Available data: Begin

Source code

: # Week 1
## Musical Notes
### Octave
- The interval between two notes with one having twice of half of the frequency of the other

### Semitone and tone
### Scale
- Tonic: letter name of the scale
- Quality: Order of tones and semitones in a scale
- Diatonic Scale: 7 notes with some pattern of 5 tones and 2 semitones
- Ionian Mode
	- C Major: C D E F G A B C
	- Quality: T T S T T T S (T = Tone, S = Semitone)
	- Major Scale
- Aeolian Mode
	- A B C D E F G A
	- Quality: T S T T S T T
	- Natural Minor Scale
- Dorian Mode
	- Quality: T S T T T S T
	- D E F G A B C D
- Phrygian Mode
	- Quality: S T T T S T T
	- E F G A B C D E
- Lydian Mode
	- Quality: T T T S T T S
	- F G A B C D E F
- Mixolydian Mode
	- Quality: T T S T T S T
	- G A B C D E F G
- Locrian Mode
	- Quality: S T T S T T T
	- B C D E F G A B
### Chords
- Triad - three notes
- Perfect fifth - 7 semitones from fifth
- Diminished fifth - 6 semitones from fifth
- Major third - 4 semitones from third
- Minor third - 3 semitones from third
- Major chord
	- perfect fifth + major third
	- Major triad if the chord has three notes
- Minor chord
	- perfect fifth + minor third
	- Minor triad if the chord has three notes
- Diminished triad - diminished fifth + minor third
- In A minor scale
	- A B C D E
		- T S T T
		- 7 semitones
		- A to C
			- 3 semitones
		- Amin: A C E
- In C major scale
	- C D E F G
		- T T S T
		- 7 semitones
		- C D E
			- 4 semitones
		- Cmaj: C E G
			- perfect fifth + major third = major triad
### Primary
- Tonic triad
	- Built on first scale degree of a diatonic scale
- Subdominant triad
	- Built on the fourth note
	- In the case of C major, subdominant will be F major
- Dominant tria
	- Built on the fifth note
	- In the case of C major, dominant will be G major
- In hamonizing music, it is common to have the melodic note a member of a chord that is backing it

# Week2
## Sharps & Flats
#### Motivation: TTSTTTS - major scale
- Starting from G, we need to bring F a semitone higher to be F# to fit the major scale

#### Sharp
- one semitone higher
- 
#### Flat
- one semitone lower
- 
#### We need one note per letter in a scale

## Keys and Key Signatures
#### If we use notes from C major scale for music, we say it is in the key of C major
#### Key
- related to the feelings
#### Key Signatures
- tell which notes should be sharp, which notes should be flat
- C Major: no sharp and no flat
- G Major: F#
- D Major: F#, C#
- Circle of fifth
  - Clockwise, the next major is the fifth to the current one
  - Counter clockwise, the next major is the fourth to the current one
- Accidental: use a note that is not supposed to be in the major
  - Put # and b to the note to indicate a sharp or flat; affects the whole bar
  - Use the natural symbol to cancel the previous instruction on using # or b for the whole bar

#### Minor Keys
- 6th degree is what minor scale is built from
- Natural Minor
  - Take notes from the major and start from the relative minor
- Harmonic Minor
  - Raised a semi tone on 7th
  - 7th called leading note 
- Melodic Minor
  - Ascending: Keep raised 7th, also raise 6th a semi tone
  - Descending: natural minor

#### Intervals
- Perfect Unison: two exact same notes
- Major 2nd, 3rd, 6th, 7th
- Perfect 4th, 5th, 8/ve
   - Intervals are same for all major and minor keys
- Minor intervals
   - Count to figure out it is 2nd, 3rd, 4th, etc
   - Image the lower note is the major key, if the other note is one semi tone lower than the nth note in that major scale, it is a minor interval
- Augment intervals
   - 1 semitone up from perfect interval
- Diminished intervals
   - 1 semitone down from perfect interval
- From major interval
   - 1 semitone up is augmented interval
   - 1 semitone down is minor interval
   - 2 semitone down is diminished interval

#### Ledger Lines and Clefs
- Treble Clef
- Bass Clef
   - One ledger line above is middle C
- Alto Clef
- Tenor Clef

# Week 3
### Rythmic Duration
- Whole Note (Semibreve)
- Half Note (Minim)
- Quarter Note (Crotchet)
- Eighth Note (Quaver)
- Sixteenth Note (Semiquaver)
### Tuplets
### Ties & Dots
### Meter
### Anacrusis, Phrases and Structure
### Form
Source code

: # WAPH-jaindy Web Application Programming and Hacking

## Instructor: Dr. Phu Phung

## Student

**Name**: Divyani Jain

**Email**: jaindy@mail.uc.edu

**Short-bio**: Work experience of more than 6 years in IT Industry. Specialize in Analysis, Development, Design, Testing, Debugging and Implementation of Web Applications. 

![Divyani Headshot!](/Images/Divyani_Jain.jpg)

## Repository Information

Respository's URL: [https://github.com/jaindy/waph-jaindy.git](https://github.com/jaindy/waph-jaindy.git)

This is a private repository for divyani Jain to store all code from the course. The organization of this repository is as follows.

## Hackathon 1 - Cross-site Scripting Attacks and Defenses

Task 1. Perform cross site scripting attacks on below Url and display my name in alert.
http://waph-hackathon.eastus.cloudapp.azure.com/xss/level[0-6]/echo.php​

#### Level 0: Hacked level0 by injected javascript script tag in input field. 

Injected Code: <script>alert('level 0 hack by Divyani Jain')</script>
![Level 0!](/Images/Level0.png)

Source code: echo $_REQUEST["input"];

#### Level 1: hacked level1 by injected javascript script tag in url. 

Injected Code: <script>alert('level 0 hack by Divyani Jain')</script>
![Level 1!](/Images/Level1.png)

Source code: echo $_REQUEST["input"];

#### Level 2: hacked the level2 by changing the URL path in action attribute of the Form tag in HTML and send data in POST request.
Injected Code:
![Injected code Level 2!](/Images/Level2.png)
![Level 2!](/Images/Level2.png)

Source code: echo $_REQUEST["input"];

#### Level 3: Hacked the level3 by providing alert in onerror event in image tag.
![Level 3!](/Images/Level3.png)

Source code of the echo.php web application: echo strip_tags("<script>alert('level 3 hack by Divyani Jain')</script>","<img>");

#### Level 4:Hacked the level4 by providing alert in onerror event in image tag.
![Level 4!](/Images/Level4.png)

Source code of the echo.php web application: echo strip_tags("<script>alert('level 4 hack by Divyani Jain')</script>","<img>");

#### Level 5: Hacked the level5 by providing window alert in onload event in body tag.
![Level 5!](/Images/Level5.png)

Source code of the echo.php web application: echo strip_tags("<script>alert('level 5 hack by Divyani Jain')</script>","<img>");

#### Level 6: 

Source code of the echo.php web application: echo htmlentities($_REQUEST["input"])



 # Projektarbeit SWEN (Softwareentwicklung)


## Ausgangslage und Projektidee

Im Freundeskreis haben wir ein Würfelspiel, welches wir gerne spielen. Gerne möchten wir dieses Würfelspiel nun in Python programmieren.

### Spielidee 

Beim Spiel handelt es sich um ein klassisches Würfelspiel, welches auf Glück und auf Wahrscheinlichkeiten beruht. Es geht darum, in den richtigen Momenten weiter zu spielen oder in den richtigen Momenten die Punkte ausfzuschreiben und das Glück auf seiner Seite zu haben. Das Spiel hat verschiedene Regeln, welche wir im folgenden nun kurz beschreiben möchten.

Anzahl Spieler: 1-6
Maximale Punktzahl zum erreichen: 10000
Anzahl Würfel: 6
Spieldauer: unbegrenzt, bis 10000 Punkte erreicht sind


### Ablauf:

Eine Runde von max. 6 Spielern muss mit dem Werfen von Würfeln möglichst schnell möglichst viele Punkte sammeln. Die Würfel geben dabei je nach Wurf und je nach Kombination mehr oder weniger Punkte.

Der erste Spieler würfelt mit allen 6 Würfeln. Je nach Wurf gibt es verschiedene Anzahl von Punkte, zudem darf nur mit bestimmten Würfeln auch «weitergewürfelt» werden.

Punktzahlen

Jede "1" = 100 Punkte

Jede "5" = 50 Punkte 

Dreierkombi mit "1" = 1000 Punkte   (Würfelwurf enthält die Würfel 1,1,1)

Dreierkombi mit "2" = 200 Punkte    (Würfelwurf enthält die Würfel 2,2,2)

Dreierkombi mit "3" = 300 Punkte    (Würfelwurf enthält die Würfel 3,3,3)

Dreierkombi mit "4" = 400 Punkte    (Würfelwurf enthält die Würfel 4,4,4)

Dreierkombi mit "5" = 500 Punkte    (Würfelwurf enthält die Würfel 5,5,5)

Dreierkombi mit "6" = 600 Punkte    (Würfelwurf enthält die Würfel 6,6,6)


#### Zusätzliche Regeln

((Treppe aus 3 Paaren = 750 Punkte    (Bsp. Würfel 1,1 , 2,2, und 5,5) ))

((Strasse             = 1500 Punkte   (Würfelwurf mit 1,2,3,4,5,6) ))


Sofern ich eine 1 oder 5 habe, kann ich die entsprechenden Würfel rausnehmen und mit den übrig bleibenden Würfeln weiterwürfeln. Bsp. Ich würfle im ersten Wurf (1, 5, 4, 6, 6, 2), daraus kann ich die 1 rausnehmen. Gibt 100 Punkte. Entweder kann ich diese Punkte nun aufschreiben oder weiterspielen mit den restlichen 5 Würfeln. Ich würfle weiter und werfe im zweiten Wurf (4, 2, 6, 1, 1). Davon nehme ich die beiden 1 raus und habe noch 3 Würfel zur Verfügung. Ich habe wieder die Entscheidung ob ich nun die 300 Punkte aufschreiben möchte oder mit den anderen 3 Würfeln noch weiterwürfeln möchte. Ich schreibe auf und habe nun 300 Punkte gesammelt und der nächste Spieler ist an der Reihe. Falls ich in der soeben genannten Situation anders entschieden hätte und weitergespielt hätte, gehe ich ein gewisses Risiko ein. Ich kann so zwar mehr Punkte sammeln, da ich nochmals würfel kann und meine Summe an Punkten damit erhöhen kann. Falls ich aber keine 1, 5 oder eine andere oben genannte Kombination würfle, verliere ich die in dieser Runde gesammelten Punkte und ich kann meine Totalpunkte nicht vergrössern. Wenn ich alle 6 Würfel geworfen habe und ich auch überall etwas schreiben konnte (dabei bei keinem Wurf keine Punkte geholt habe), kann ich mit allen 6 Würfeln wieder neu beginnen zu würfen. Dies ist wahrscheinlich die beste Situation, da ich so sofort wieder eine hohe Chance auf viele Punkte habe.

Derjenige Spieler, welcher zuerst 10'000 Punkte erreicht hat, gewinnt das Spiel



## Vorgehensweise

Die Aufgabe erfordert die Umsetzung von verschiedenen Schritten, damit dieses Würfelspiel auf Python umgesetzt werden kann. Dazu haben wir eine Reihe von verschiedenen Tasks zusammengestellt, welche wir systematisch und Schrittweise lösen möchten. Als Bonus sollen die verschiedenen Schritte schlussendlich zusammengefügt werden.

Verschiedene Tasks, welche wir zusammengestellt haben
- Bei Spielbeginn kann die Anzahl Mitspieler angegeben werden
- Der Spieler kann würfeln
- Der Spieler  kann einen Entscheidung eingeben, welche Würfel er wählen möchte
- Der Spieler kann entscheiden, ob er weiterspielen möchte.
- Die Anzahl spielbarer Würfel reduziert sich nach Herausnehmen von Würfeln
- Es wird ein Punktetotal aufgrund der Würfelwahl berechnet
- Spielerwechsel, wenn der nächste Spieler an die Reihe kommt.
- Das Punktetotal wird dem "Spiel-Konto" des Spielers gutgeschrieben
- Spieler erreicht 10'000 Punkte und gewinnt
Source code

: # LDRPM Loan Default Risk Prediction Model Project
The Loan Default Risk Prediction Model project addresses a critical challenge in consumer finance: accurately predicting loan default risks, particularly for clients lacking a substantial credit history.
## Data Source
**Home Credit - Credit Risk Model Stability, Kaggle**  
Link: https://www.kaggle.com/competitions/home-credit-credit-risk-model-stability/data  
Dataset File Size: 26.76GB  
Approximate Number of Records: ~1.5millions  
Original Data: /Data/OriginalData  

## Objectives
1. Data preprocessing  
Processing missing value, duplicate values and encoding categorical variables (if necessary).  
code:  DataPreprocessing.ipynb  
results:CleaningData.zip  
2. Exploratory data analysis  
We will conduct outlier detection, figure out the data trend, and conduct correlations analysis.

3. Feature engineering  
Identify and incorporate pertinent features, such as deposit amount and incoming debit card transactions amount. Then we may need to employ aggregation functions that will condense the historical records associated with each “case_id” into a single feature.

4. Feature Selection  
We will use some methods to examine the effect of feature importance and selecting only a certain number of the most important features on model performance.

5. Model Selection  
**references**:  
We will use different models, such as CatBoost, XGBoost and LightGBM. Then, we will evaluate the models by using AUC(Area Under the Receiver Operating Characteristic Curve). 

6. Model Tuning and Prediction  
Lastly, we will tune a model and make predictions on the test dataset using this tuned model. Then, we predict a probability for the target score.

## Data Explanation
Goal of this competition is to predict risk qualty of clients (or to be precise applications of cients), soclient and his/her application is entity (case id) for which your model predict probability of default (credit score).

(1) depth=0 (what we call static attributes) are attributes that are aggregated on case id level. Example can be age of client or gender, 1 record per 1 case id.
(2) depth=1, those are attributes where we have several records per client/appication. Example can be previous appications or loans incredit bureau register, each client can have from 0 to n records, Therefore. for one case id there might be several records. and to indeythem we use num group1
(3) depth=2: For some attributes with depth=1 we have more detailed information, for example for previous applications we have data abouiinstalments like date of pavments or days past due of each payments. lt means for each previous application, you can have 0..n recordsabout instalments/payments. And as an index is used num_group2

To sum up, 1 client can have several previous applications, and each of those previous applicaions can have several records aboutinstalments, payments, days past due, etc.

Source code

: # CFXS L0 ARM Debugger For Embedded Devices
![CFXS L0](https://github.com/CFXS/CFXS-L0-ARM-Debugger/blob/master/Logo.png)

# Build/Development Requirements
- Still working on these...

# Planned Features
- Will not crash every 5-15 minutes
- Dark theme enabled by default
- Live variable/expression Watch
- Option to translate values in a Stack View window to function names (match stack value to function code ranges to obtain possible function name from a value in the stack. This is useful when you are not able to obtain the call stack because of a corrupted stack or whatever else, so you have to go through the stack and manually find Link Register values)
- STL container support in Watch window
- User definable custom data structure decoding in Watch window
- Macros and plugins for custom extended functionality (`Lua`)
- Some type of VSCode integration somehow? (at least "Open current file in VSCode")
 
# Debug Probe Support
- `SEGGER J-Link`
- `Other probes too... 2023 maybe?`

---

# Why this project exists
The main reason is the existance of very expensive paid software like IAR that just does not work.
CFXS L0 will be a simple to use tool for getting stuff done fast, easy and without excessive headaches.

Available data: End

### What you are asked to do:
Start with the line above that contains "### Semitone and tone" and end with the line that contains "- Mixolydian Mode". Write out those lines exactly, and only those.

### Written solution:
### Semitone and tone
### Scale
- Tonic: letter name of the scale
- Quality: Order of tones and semitones in a scale
- Diatonic Scale: 7 notes with some pattern of 5 tones and 2 semitones
- Ionian Mode
	- C Major: C D E F G A B C
	- Quality: T T S T T T S (T = Tone, S = Semitone)
	- Major Scale
- Aeolian Mode
	- A B C D E F G A
	- Quality: T S T T S T T
	- Natural Minor Scale
- Dorian Mode
	- Quality: T S T T T S T
	- D E F G A B C D
- Phrygian Mode
	- Quality: S T T T S T T
	- E F G A B C D E
- Lydian Mode
	- Quality: T T T S T T S
	- F G A B C D E F
- Mixolydian Mode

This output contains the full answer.